PointClickCare Technologies, a company focused on cloud-based software technology for the long-term and post-acute care market, today announced plans to acquire the cross-continuum coordinated care platform Collective Medical.
Together, the two companies will provide healthcare teams across the acute, ambulatory and post-acute care settings with access to real-time patient data at any stage of a patient’s healthcare journey. The goal is to enable better decision-making and improved clinical outcomes at lower costs, PointClickCare said in the announcement.
“Our mission is to improve the lives of seniors, and we believe the best way to meaningfully advance this goal is by connecting disparate points of care,” said Mike Wessinger, the founder and chief executive officer of PointClickCare Technologies, in a statement. “Collective Medical offers the right fit of people and technology, and together we will initiate a new era of data-enriched collaboration across the continuum that radically transforms how data and people are empowered to liberate health."
Although the terms of the deal were not fully disclosed, it was valued between $500 million and $1 billion. It is still subject to regulatory approvals and is expected to be finalized by the end of December 2020.
WHY THIS MATTERS
Hospitals have long relied on post-acute care facilities to admit patients needing additional care following major surgery or illness. Even before the pandemic, about 26% of hospital discharges were to post-acute care settings, including skilled nursing facilities and inpatient rehabilitation facilities, according to research published in JAMA.
During the pandemic, the reliance on post-acute has become more significant as hospitals lean on them for additional bed capacity and to transition patients that no longer need COVID-19 care.
Collaboration became a necessary process in the pandemic, according to leaders of the Department of Rehabilitation Medicine at Montefiore Medical Center in Bronx, New York.
“We worked closely with our skilled nursing facility, home care partners, and an acute inpatient rehabilitation hospital to adapt their admissions processes to the patient population with COVID-19, all the while grappling with varying access to vital supplies, testing, and manpower,” they said in a report published in Elsevier Public Health Emergency Collection.
“As the patient criteria were established, rapid pathways were created to post-acute care, and we were able to create much-needed bed capacity in our acute care hospitals.”
Combining the two companies will bring together PointClickCare’s network of more than 21,000 skilled nursing facilities, senior living communities and home health agencies with Collective Medical’s platform that supports more than 1,300 hospitals, thousands of ambulatory practices, long-term post-acute care providers, accountable care organizations and every national health plan in the country.
THE LARGER TREND
In 2019, the companies forged a partnership that streamlined the integration of Collective Medical’s care transition tool with PointClickCare’s cloud-based software platform.

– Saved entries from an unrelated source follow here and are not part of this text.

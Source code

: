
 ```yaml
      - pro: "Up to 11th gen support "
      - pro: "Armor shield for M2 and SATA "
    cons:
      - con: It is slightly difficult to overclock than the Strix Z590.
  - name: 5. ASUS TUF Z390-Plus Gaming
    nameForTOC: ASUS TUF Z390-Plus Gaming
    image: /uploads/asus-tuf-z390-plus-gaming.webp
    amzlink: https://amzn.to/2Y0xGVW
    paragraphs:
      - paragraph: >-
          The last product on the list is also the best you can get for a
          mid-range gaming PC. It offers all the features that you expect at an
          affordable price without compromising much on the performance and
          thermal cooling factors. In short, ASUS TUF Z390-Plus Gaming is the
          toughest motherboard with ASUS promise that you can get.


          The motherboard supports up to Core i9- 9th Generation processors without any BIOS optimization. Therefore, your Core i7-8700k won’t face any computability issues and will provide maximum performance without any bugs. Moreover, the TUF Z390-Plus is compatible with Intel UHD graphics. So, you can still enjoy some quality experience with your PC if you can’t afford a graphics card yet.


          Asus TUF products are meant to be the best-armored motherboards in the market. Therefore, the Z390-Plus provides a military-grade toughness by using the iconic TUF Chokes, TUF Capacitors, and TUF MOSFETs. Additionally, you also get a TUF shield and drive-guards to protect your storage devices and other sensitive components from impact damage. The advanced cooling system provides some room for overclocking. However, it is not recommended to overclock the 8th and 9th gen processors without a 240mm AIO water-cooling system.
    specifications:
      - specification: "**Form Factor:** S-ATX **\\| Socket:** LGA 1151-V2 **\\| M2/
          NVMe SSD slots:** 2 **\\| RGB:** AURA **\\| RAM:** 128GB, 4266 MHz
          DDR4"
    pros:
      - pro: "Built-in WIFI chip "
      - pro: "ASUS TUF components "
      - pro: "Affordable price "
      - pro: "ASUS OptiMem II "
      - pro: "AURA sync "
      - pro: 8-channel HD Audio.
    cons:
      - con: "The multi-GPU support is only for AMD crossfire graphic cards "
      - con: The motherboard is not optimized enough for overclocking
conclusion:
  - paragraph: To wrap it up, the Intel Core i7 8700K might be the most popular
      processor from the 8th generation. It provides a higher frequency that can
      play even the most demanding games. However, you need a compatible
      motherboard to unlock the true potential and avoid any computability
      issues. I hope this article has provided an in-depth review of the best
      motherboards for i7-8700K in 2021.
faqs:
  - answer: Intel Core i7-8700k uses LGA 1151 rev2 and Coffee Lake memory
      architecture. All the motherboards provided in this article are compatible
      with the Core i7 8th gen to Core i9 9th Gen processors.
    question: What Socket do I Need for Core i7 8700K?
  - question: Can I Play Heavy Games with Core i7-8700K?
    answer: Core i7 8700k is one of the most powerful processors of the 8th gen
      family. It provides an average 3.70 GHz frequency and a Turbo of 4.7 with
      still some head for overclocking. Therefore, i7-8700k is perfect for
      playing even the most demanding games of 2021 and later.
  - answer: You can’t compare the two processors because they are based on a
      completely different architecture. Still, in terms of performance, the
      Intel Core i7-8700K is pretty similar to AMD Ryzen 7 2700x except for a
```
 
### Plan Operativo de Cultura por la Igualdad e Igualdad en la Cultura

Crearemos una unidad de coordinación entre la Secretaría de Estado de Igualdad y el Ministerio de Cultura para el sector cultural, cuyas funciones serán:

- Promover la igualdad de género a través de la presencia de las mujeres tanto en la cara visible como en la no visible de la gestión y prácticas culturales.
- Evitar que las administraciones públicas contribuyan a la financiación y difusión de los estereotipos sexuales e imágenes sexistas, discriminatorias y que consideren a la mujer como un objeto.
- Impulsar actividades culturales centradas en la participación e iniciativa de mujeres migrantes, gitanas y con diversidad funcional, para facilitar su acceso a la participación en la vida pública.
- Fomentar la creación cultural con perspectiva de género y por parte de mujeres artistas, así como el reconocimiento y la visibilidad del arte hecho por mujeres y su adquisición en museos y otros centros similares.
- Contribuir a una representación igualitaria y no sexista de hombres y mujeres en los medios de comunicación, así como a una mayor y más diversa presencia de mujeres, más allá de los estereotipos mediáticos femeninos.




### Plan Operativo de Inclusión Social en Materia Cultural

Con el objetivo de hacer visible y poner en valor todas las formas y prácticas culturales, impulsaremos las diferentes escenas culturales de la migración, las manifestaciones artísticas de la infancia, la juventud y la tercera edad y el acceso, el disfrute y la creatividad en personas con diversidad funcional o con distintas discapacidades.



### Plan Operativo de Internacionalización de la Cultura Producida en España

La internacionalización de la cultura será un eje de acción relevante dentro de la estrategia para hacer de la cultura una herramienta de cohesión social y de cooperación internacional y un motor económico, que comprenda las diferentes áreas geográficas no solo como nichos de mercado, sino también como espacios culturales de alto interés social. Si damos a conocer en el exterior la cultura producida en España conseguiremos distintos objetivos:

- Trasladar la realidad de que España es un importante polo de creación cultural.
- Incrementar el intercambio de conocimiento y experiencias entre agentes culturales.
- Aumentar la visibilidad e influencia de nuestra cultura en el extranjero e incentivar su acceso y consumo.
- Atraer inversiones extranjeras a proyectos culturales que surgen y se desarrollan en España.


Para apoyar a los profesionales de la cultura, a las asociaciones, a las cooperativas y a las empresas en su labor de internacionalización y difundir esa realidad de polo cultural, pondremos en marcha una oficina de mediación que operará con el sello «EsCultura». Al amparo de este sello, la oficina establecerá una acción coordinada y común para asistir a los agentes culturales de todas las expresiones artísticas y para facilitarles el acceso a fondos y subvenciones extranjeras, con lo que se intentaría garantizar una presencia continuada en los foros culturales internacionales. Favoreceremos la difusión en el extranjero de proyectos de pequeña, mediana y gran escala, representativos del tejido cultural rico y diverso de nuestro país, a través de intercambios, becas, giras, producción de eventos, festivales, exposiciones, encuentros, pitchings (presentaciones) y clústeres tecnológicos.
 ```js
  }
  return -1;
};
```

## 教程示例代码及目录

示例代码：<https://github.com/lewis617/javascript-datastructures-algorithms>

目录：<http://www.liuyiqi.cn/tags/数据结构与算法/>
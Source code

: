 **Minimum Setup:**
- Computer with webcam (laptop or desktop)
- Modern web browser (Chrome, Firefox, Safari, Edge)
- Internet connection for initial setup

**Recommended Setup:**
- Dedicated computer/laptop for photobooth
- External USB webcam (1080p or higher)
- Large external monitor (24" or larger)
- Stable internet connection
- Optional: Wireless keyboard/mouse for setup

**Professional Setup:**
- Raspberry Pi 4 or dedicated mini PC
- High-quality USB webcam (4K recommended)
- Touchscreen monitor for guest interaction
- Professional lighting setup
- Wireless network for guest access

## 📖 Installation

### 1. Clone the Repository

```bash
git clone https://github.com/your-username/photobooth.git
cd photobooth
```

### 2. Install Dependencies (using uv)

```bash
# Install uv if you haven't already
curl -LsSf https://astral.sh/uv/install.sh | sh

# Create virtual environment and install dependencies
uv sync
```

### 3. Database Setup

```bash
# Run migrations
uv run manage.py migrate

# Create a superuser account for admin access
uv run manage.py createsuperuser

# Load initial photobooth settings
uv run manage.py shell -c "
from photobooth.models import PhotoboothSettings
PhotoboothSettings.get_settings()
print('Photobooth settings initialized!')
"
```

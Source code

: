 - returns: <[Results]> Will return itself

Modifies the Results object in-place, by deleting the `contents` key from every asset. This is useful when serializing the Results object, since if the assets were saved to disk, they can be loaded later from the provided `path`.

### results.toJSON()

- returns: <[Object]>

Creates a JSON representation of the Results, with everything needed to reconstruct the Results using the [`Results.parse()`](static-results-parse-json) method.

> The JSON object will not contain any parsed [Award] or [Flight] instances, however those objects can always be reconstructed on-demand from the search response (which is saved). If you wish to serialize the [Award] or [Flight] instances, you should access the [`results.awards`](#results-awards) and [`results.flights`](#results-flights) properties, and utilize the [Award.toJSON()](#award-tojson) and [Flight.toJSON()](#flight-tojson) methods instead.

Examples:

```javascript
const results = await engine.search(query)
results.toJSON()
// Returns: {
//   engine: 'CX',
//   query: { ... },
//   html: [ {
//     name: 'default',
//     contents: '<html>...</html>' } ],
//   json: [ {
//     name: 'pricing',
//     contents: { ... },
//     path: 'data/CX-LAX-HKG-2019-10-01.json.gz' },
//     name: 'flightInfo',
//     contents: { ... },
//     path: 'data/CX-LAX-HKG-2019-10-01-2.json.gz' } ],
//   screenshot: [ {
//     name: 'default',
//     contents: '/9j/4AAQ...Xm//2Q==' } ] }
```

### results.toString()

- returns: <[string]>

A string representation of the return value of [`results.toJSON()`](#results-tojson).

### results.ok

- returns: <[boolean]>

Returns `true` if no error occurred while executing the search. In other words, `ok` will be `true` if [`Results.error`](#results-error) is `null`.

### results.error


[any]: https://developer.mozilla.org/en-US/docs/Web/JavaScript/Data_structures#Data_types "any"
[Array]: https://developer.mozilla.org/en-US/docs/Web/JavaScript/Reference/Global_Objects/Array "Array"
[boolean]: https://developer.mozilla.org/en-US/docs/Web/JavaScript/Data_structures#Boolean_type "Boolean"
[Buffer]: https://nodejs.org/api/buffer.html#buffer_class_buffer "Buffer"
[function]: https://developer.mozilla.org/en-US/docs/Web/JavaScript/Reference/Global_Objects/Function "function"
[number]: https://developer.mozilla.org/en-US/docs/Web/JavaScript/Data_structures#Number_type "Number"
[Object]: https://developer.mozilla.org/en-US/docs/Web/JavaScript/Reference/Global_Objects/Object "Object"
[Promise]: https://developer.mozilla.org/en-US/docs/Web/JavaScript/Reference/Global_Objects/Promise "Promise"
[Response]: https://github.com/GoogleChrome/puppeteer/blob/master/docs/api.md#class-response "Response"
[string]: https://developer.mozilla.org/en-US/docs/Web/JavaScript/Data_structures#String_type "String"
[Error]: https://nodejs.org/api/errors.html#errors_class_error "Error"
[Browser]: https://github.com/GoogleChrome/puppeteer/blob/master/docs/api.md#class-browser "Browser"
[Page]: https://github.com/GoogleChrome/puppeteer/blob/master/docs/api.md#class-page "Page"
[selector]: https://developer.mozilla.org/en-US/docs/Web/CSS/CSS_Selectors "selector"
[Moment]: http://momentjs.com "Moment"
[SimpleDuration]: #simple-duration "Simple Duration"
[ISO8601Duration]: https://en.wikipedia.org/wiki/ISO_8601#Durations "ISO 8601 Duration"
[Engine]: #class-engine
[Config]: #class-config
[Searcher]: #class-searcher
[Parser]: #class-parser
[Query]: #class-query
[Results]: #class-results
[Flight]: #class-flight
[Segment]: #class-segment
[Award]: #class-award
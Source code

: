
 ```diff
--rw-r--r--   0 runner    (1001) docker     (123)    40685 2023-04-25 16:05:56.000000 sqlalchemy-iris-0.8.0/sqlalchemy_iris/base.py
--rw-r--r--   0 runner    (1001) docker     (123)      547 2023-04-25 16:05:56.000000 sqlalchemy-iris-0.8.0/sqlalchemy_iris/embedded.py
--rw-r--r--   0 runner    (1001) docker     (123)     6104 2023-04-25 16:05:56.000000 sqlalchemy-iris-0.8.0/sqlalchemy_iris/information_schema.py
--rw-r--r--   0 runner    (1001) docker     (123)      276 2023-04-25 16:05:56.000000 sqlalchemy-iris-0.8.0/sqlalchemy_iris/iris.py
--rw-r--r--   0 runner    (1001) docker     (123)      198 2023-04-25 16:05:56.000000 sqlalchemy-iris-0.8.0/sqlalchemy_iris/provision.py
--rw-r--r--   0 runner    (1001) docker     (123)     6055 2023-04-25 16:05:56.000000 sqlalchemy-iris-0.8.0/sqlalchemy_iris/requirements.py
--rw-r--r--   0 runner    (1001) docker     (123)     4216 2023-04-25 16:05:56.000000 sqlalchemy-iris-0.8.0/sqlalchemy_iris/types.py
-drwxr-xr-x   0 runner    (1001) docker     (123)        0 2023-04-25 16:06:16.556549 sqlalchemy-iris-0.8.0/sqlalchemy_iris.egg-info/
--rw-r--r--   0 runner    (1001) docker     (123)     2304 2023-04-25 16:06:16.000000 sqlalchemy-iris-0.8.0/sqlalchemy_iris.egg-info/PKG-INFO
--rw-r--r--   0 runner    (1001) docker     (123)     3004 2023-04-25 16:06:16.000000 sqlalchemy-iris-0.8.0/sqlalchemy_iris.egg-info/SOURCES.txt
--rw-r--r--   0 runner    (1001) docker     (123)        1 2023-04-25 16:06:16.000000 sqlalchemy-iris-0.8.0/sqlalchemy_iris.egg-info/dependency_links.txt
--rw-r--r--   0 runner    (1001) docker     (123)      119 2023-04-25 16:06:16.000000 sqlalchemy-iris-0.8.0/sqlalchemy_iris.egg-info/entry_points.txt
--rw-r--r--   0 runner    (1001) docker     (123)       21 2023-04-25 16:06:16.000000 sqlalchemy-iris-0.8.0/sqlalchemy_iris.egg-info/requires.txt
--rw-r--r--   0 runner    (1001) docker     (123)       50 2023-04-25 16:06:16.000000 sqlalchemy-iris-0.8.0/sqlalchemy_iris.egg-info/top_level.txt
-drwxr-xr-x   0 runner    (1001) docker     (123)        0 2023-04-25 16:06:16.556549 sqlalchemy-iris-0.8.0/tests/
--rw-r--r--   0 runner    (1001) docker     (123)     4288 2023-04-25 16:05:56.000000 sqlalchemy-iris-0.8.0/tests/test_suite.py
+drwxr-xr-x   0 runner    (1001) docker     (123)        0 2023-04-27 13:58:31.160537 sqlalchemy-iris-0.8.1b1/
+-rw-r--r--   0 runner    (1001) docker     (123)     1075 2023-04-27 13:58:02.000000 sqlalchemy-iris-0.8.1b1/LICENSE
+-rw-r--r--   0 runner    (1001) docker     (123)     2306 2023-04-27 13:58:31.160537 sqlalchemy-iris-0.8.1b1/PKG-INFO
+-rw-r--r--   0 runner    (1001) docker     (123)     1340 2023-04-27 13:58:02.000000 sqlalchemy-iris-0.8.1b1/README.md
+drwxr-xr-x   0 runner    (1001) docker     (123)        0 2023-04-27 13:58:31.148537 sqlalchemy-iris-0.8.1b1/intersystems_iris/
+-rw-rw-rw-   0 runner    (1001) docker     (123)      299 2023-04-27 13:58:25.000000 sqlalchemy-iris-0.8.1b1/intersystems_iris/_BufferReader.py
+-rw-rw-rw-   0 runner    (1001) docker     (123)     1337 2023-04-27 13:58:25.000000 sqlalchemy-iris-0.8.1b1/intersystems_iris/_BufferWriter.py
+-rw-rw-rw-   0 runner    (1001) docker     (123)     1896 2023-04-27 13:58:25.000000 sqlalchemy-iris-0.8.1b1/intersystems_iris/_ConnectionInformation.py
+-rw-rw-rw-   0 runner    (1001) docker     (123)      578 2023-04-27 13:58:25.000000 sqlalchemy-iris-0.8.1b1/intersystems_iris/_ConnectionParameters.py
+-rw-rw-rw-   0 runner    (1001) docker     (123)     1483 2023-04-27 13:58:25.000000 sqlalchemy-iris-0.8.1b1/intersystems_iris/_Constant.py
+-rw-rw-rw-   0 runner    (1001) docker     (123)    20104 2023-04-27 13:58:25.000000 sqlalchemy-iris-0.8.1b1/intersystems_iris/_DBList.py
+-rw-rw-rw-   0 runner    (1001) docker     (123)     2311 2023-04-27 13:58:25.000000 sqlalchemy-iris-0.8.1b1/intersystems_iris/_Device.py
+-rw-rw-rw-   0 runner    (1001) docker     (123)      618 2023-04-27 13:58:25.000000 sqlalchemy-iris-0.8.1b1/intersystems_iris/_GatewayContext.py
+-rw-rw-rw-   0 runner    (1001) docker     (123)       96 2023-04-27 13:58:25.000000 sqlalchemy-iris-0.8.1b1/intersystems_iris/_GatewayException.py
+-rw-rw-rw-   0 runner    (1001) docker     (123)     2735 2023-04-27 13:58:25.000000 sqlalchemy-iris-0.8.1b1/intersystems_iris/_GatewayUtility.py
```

PointClickCare also acquired the post-acute care management company QuickMar last year. The deal intended to make it easier for senior living centers and pharmacy partners to adopt and scale their care strategy.
In addition, last year it debuted its mobile app, dubbed the PointClickCare Companion, designed to help senior-living providers track and manage the delivery of their services and medications.
Collective Medical was recently selected to upgrade the Hospital Industry Data Institute’s platform and deliver real-time data to its care teams.
ON THE RECORD
“There is near-perfect alignment between Collective Medical and PointClickCare, given our shared values and mission to support vulnerable populations,” said Chris Klomp, the chief executive officer of Collective Medical, in a statement.
“We are thrilled to join forces with PointClickCare to expand our network even faster as we work to connect healthcare at scale and ensure no patient slips through the cracks of an otherwise fragmented care continuum.”